Abstract of the research program ANR Mammouths
The project is focusing on the strategy of game exploitation in Ukraine during the recent Upper Pleistocene, within the palaeoenvironmental frame of the mammoth steppe extinction at the end of the Pleniglacial. During this glacial period, a major extinct of large mammals occurs, among them the emblematic wooly mammoth Mammuthus primigenius, under the effect of abrupt climate events. This typical palaeoecological context is contemporaneous, in Europe, of the latest hunter-gatherer lithic assemblages from the Upper Palaeolithic. Subsistence practices of these Epigravettian prehistoric populations are based on large herbivore hunting with very specific and elaborate tools.

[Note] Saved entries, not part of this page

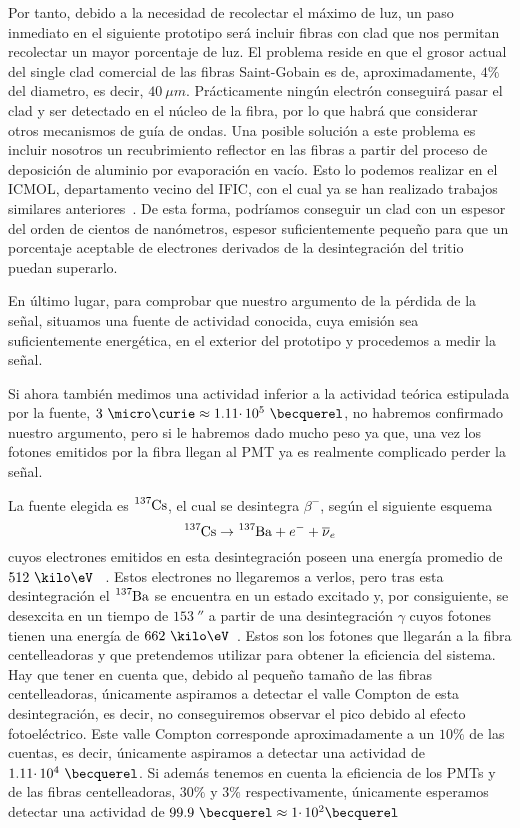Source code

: Por tanto, debido a la necesidad de recolectar el máximo de luz, un paso inmediato en el siguiente prototipo será incluir fibras con clad que nos permitan recolectar un mayor porcentaje de luz. El problema reside en que el grosor actual del single clad comercial de las fibras Saint-Gobain es de, aproximadamente, $4\%$ del diametro, es decir, $40~\mu m$. Prácticamente ningún electrón conseguirá pasar el clad y ser detectado en el núcleo de la fibra, por lo que habrá que considerar otros mecanismos de guía de ondas. Una posible solución a este problema es incluir nosotros un recubrimiento reflector en las fibras a partir del proceso de deposición de aluminio por evaporación en vacío. Esto lo podemos realizar en el ICMOL, departamento vecino del IFIC, con el cual ya se han realizado trabajos similares anteriores~\cite{cladtesis,cladarticulo}. De esta forma, podríamos conseguir un clad con un espesor del orden de cientos de nanómetros, espesor suficientemente pequeño para que un porcentaje aceptable de electrones derivados de la desintegración del tritio puedan superarlo. 

En último lugar, para comprobar que nuestro argumento de la pérdida de la señal, situamos una fuente de actividad conocida, cuya emisión sea suficientemente energética, en el exterior del prototipo y procedemos a medir la señal. 

Si ahora también medimos una actividad inferior a la actividad teórica estipulada por la fuente, $3~\micro\curie \approx 1.11 \cdotp 10^{5}~\becquerel$, no habremos confirmado nuestro argumento, pero si le habremos dado mucho peso ya que, una vez los fotones emitidos por la fibra llegan al PMT ya es realmente complicado perder la señal. 

La fuente elegida es $\ce{^{137}Cs}$, el cual se desintegra $\beta^{-}$, según el siguiente esquema
\begin{equation}
\ce{^{137}Cs} \rightarrow \ce{^{137}Ba} + e^- + \overline{\nu}_e
\label{desintegracionbeta}
\end{equation}
cuyos electrones emitidos en esta desintegración poseen una energía promedio de $512~\kilo\eV$ ~\cite{Isotopos}. Estos electrones no llegaremos a verlos, pero tras esta desintegración el $\ce{^{137}Ba}$ se encuentra en un estado excitado y, por consiguiente, se desexcita en un tiempo de $153~\second$  a partir de una desintegración $\gamma$ cuyos fotones tienen una energía de $662~\kilo\eV$~\cite{Isotopos}. Estos son los fotones que llegarán a la fibra centelleadoras y que pretendemos utilizar para obtener la eficiencia del sistema. Hay que tener en cuenta que, debido al pequeño tamaño de las fibras centelleadoras, únicamente aspiramos a detectar el valle Compton de esta desintegración, es decir, no conseguiremos observar el pico debido al efecto fotoeléctrico. Este valle Compton corresponde aproximadamente a un $10\%$ de las cuentas, es decir, únicamente aspiramos a detectar una actividad de $1.11 \cdotp 10^{4}~\becquerel$. Si además tenemos en cuenta la eficiencia de los PMTs y de las fibras centelleadoras, $30\%$ y $3\%$ respectivamente, únicamente esperamos detectar una actividad de $99.9~\becquerel \approx 1 \cdotp 10^{2} \becquerel$

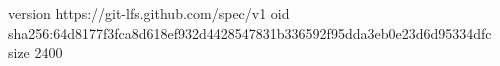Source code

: version https://git-lfs.github.com/spec/v1
oid sha256:64d8177f3fca8d618ef932d4428547831b336592f95dda3eb0e23d6d95334dfc
size 2400
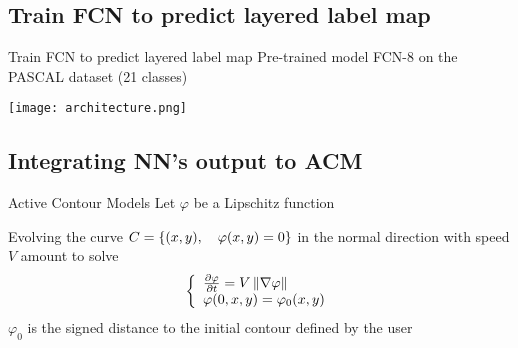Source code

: \subsection{Train FCN to predict layered label map}
\begin{frame}{Train FCN to predict layered label map}
    Pre-trained model FCN-8 on the PASCAL dataset (21 classes)
     
    {\centering\texttt{[image: architecture.png]}}
\end{frame}

\subsection{Integrating NN's output to ACM}
\begin{frame}{Active Contour Models}
Let $\varphi$ be a Lipschitz function

Evolving the curve $C = \lbrace (x, y),\quad \varphi(x, y) = 0 \rbrace $ in the normal direction with speed $V$ amount to solve 
$$
\left\lbrace \begin{array}{l}
    \frac{\partial \varphi}{\partial t} = V\left\lVert\nabla \varphi\right\rVert \\
    \varphi(0, x, y) = \varphi_0(x, y) 
\end{array}
\right.
$$ 
$\varphi_0$ is the signed distance to the initial contour defined by the user

\end{frame}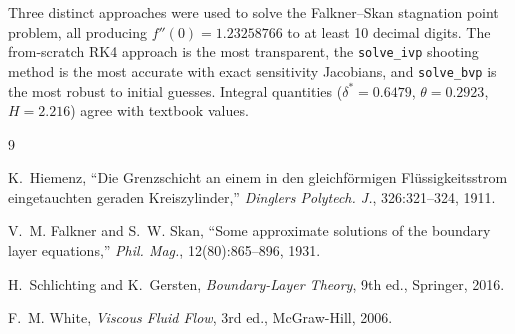 \documentclass[12pt,a4paper]{article}
\begin{document}
Three distinct approaches were used to solve the Falkner--Skan stagnation point problem, all producing $f''(0) = 1.23258766$ to at least 10 decimal digits. The from-scratch RK4 approach is the most transparent, the \texttt{solve\_ivp} shooting method is the most accurate with exact sensitivity Jacobians, and \texttt{solve\_bvp} is the most robust to initial guesses. Integral quantities ($\delta^* = 0.6479$, $\theta = 0.2923$, $H = 2.216$) agree with textbook values.

\begin{thebibliography}{9}

K.~Hiemenz, ``Die Grenzschicht an einem in den gleichförmigen Flüssigkeitsstrom eingetauchten geraden Kreiszylinder,'' \textit{Dinglers Polytech. J.}, 326:321--324, 1911.

V.~M. Falkner and S.~W. Skan, ``Some approximate solutions of the boundary layer equations,'' \textit{Phil. Mag.}, 12(80):865--896, 1931.

H.~Schlichting and K.~Gersten, \textit{Boundary-Layer Theory}, 9th ed., Springer, 2016.

F.~M. White, \textit{Viscous Fluid Flow}, 3rd ed., McGraw-Hill, 2006.

\end{thebibliography}
\end{document}
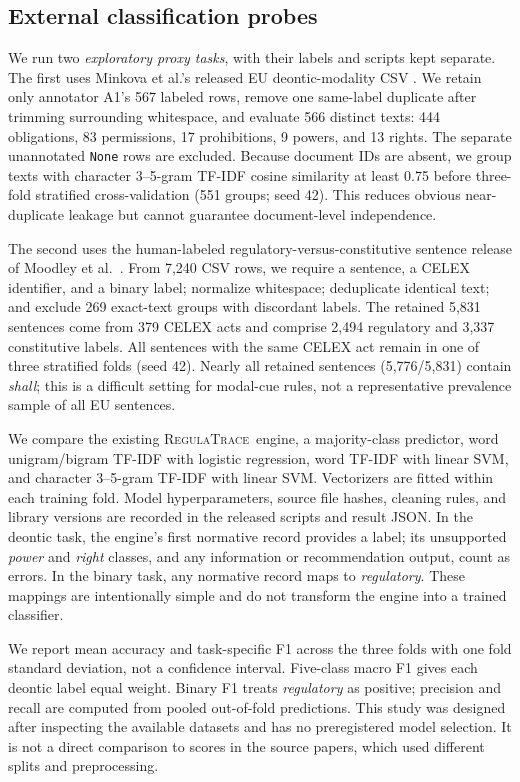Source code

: \documentclass[11pt,a4paper]{article}
\newcommand{\system}{\textsc{RegulaTrace}}
\newcommand{\field}[1]{\texttt{#1}}
\begin{document}
\subsection{External classification probes}
We run two \emph{exploratory proxy tasks}, with their labels and scripts kept separate. The first uses Minkova et al.'s released EU deontic-modality CSV \cite{minkovadata}. We retain only annotator A1's 567 labeled rows, remove one same-label duplicate after trimming surrounding whitespace, and evaluate 566 distinct texts: 444 obligations, 83 permissions, 17 prohibitions, 9 powers, and 13 rights. The separate unannotated \field{None} rows are excluded. Because document IDs are absent, we group texts with character 3--5-gram TF-IDF cosine similarity at least 0.75 before three-fold stratified cross-validation (551 groups; seed 42). This reduces obvious near-duplicate leakage but cannot guarantee document-level independence.

The second uses the human-labeled regulatory-versus-constitutive sentence release of Moodley et al.\ \cite{moodleydata}. From 7,240 CSV rows, we require a sentence, a CELEX identifier, and a binary label; normalize whitespace; deduplicate identical text; and exclude 269 exact-text groups with discordant labels. The retained 5,831 sentences come from 379 CELEX acts and comprise 2,494 regulatory and 3,337 constitutive labels. All sentences with the same CELEX act remain in one of three stratified folds (seed 42). Nearly all retained sentences (5,776/5,831) contain \emph{shall}; this is a difficult setting for modal-cue rules, not a representative prevalence sample of all EU sentences.

We compare the existing \system\ engine, a majority-class predictor, word unigram/bigram TF-IDF with logistic regression, word TF-IDF with linear SVM, and character 3--5-gram TF-IDF with linear SVM. Vectorizers are fitted within each training fold. Model hyperparameters, source file hashes, cleaning rules, and library versions are recorded in the released scripts and result JSON. In the deontic task, the engine's first normative record provides a label; its unsupported \emph{power} and \emph{right} classes, and any information or recommendation output, count as errors. In the binary task, any normative record maps to \emph{regulatory}. These mappings are intentionally simple and do not transform the engine into a trained classifier.

We report mean accuracy and task-specific F1 across the three folds with one fold standard deviation, not a confidence interval. Five-class macro F1 gives each deontic label equal weight. Binary F1 treats \emph{regulatory} as positive; precision and recall are computed from pooled out-of-fold predictions. This study was designed after inspecting the available datasets and has no preregistered model selection. It is not a direct comparison to scores in the source papers, which used different splits and preprocessing.
\end{document}
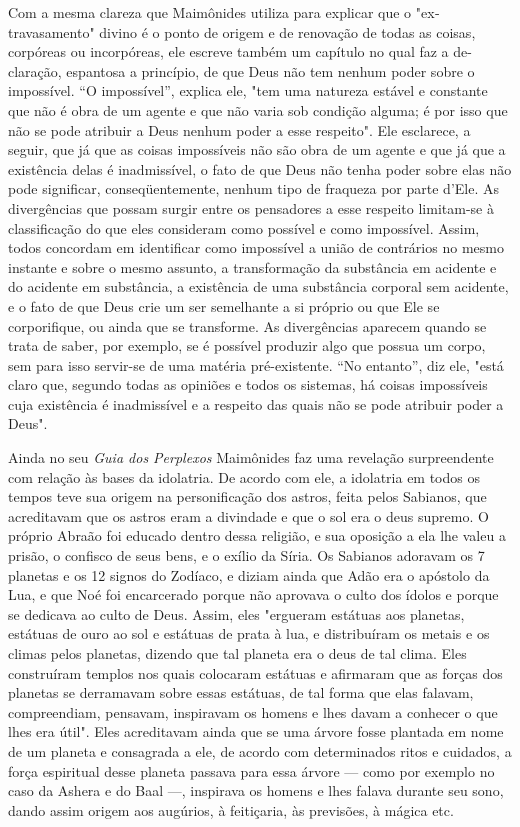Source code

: Com a mesma clareza que Maimônides utiliza para explicar que o
"ex­travasamento" divino é o ponto de origem e de renovação de todas as
coisas, corpóreas ou incorpóreas, ele escreve também um capítulo no qual
faz a de-
claração, espantosa a princípio, de que Deus não tem nenhum poder sobre
o impossível. ``O impossível'', explica ele, "tem uma natureza estável e
constan­te que não é obra de um agente e que não varia sob condição
alguma; é por isso que não se pode atribuir a Deus nenhum poder a esse
respeito". Ele escla­rece, a seguir, que já que as coisas impossíveis
não são obra de um agente e que já que a existência delas é
inadmissível, o fato de que Deus não tenha po­der sobre elas não pode
significar, conseqüentemente, nenhum tipo de fraque­za por parte d'Ele.
As divergências que possam surgir entre os pensadores a es­se respeito
limitam-se à classificação do que eles consideram como possível e como
impossível. Assim, todos concordam em identificar como impossível a
união de contrários no mesmo instante e sobre o mesmo assunto, a
transfor­mação da substância em acidente e do acidente em substância, a
existência de uma substância corporal sem acidente, e o fato de que Deus
crie um ser seme­lhante a si próprio ou que Ele se corporifique, ou
ainda que se transforme. As divergências aparecem quando se trata de
saber, por exemplo, se é possível pro­duzir algo que possua um corpo,
sem para isso servir-se de uma matéria pré-exis­tente. ``No entanto'', diz
ele, "está claro que, segundo todas as opiniões e to­dos os sistemas, há
coisas impossíveis cuja existência é inadmissível e a respei­to das
quais não se pode atribuir poder a Deus".

Ainda no seu \emph{Guia dos Perplexos} Maimônides faz uma revelação
sur­preendente com relação às bases da idolatria. De acordo com ele, a
idolatria em todos os tempos teve sua origem na personificação dos
astros, feita pelos Sabianos, que acreditavam que os astros eram a
divindade e que o sol era o deus supremo. O próprio Abraão foi educado
dentro dessa religião, e sua opo­sição a ela lhe valeu a prisão, o
confisco de seus bens, e o exílio da Síria. Os Sabianos adoravam os 7
planetas e os 12 signos do Zodíaco, e diziam ainda que Adão era o
apóstolo da Lua, e que Noé foi encarcerado porque não aprovava o culto
dos ídolos e porque se dedicava ao culto de Deus. Assim, eles "ergue­ram
estátuas aos planetas, estátuas de ouro ao sol e estátuas de prata à
lua, e distribuíram os metais e os climas pelos planetas, dizendo que
tal planeta era o deus de tal clima. Eles construíram templos nos quais
colocaram estátuas e afirmaram que as forças dos planetas se derramavam
sobre essas estátuas, de tal forma que elas falavam, compreendiam,
pensavam, inspiravam os homens e lhes davam a conhecer o que lhes era
útil". Eles acreditavam ainda que se uma árvore fosse plantada em nome
de um planeta e consagrada a ele, de acor­do com determinados ritos e
cuidados, a força espiritual desse planeta passava para essa árvore ---
como por exemplo no caso da Ashera e do Baal ---, inspira­va os homens e
lhes falava durante seu sono, dando assim origem aos augúrios, à
feitiçaria, às previsões, à mágica etc.

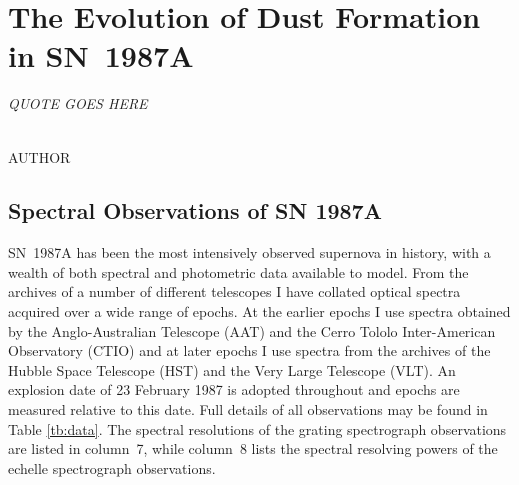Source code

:\chapter{The Evolution of Dust Formation in SN~1987A}\label{chp:chp5}

\begin{flushright}
  {\em QUOTE GOES HERE }\\

\ \

\normalsize
{AUTHOR}  
\end{flushright}

\section{Spectral Observations of SN 1987A}
\label{spectra}


SN~1987A has been the most intensively observed supernova in history, with 
a wealth of both spectral and photometric data available to model.  From 
the archives of a number of different telescopes I have collated optical 
spectra acquired over a wide range of epochs.  At the earlier epochs I 
use spectra obtained by the Anglo-Australian Telescope (AAT) and the Cerro 
Tololo Inter-American Observatory (CTIO) and at later epochs I 
use spectra from the archives of the Hubble Space Telescope (HST) and the Very 
Large Telescope (VLT).  An explosion date of 23 February 1987 is adopted 
throughout and epochs are measured relative to this date.  Full details of 
all observations may be found in Table \ref{tb:data}. The spectral 
resolutions of the grating spectrograph observations are listed in 
column~7, while column~8 lists the spectral resolving powers of the 
echelle spectrograph observations.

The Epigravettian (ca. 15000 B.P.) open air settlement of Mezhyrich offers a strong archaeological potential. Four oval mammoth bone dwellings have been discovered, surrounded by pits, together with numerous lithic and faunal remains synchronous of the end of the Pleniglacial. Mezhyrich will be the key site to develop new modern excavations in the pits, which should yield a very abundant material (computed position of the artefacts and spatial distribution) associated with in situ samplings for laboratory analyses. Other contemporaneous Ukrainian sites will be studied in order to engage comparative researches. Furthermore, zooarchaeological studies will be carried out in the material collection storage emplacements.
The interdisciplinary impulsion, involving innovative methodologies, will answer to this large problematic placed between human sciences and natural sciences. Combined analyses of osteological assemblages, archaeological artefacts, palaeobotanical bio-stampers and biochemical and geochemical stampers will be realised. New data will be placed in the geochronological framework of the end of the Pleniglacial, with the help of stratigraphic and microstratigraphic studies from the prehistoric settlements. The researches will precise interactions between human activities of the latest Palaeolithic people from Eastern Europe and their environment. Faunal and pollen analyses will be closely connected through a new “comparative taphonomic” approach. Considering the taphonomic filter is still very pioneering for zooarchaeological studies of faunal remains from Eastern European archaeological deposits. It is an important key point to support the hunting practical hypothesis.
The project implementation along three years will give the opportunity to value the potential influences of human hunting on dynamics of already weakened large mammal populations, in the palaeoecological context of the Pleniglacial ending.